Sabiduría 18, 14-16; 19, 6-9; Sal 104, 2-3. 36-37. 42-43 ; san Lucas 18, 1-8

Hoy despedimos en la parroquia a la imagen de la Virgen peregrina de Fátima. La pobre debe estar cansada, ha visitado unas cincuenta casas y algunos cientos de personas se han acercado a pedirle favores. ¡Siempre estamos pidiendo!. No está mal pues somos pobres mendigos ante Dios, pero a veces nuestra oración puede parecernos repetitiva e incluso a algunos les parece infructuosa: “Siempre pido lo mismo y Dios no me lo concede.”
“En aquel tiempo, Jesús, para explicar a los discípulos cómo tenían que orar siempre sin desanimarse, les propuso esta parábola.” Esta frase me ha traído de cabeza. En el Misal en el que leo las lecturas la frase “siempre sin desanimarse” aparece entre comas. Mi sufrido corrector haría una tesis sobre esto. Esa coma, tan pequeñita, cambia el sentido de la frase: con la frase entre comas no se entiende que sea necesario orar siempre, pero siempre que recemos tiene que ser sin desanimarnos. Si quitamos la coma, como aparece en la mayoría de las versiones, el Señor nos dice que es necesario rezar siempre y rezar sin desanimarnos.
Creo que a veces vivimos la oración con esa coma de más. Rezamos cuando “lo sentimos.” Esa necesidad de rezar puede venir por una desgracia, una necesidad perentoria, un estado de ánimo pasajero y, pocas veces, por una alegría. Así pueden pasar días, semanas, meses o años en que no tengamos esa “necesidad.” Tal vez cumplamos el expediente y musitemos alguna oración, pero sin dirigirnos a Dios. Eso no es lo que nos enseña Jesús.
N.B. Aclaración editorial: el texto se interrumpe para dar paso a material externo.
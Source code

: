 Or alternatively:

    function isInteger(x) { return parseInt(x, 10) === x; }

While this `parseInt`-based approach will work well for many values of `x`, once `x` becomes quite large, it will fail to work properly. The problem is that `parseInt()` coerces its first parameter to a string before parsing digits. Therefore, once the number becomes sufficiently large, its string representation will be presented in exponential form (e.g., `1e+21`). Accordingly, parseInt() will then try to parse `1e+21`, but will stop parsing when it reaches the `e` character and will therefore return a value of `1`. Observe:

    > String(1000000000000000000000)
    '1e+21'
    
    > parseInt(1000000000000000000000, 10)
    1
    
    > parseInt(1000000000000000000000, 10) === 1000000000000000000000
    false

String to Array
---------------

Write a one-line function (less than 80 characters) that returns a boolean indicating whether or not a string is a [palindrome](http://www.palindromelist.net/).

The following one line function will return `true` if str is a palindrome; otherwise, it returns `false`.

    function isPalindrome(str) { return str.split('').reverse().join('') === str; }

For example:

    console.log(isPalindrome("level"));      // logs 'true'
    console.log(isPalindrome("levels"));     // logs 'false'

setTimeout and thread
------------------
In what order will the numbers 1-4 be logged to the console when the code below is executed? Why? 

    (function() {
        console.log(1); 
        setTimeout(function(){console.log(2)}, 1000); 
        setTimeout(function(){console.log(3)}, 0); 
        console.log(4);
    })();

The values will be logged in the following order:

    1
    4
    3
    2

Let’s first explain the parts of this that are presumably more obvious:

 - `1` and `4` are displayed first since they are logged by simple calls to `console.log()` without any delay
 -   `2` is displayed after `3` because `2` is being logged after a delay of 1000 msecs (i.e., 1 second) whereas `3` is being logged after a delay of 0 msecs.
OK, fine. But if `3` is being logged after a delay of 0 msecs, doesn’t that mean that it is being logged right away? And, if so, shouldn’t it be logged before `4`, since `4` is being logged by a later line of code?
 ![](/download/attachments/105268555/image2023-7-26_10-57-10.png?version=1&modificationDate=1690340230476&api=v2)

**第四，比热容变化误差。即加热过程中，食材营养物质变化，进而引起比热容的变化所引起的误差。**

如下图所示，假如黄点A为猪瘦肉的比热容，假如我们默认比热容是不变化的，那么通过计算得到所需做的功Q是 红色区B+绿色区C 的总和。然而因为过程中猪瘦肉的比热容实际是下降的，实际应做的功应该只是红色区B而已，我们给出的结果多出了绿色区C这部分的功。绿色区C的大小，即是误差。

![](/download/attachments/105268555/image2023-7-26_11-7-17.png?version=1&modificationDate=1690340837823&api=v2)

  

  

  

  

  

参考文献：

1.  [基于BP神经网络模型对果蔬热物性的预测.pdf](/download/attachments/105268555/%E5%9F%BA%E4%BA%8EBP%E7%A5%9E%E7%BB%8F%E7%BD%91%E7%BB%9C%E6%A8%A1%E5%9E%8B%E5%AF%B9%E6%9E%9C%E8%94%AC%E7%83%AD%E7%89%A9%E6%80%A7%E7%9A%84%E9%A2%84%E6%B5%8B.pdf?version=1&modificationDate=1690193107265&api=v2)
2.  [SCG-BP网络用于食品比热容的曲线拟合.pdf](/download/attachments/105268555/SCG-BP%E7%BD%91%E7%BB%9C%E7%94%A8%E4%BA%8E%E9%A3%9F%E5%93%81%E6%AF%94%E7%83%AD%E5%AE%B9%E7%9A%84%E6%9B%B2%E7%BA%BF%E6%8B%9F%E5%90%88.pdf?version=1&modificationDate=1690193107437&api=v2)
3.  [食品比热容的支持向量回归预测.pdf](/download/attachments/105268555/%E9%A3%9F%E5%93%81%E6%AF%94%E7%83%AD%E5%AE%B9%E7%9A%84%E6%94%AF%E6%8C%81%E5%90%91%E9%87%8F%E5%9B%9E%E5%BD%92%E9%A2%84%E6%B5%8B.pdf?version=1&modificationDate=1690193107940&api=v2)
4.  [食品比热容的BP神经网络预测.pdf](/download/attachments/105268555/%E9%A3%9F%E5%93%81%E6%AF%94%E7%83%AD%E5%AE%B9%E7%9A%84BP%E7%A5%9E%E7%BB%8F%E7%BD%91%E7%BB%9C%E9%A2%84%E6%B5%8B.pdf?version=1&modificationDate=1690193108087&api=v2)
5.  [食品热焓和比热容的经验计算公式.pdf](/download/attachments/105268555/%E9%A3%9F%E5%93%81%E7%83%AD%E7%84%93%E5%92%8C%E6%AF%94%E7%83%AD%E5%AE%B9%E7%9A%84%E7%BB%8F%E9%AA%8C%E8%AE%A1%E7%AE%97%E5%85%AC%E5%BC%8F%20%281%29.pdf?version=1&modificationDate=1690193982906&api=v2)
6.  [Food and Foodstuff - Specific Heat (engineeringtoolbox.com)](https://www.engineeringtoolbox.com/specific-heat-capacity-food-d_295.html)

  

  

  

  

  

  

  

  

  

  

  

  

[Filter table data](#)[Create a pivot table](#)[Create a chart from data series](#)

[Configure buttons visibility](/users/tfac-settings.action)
Tenemos que quitar esa coma de nuestra vida. Es necesario orar siempre. Motivos no nos faltan. La oración no es sólo petición: es acción de gracias, es contemplación, admiración ante nuestro Dios: “Un silencio sereno lo envolvía todo, y, al mediar la noche su carrera, tu Palabra todopoderosa se abalanzó, como paladín inexorable, desde el trono real de los cielos al país condenado.” La creación entera, los acontecimientos de nuestra sociedad, nuestra vida y la de los que nos rodean son motivo de oración.
A veces nos puede parecer que Dios no nos escucha, pero no dudes que Dios hará justicia a sus elegidos que le gritan día y noche. No nos dará largas.
El Evangelio de hoy termina con una pregunta inquietante: “Pero cuando venga el Hijo del Hombre, ¿encontrará esta fe en la tierra?” Esperemos que sí. Gracias a Dios hay muchas personas que se retiran del mundo para dedicarse exclusivamente a orar incesantemente a Dios. Pero no podemos esperar que cuando venga el Hijo del Hombre tenga que ir de convento en convento. Esperemos que encuentre esa fe en las fábricas, en las oficinas, en las escuelas y universidades, en las familias, en los hospitales, en las parroquias, en tu casa y en la mía. Puede parecer imposible, pero es tan sencillo como quitar esa coma que sobra, cada cual sabrá cuál es la suya o tu director espiritual podrá ayudarte.
Así fue la vida de la Virgen, así es ahora la vida de nuestra Madre del cielo. Pidiendo incesantemente por nosotros, sus hijos. Únete a su plegaria y verás que no te faltan nunca motivos para orar sin desfallecer.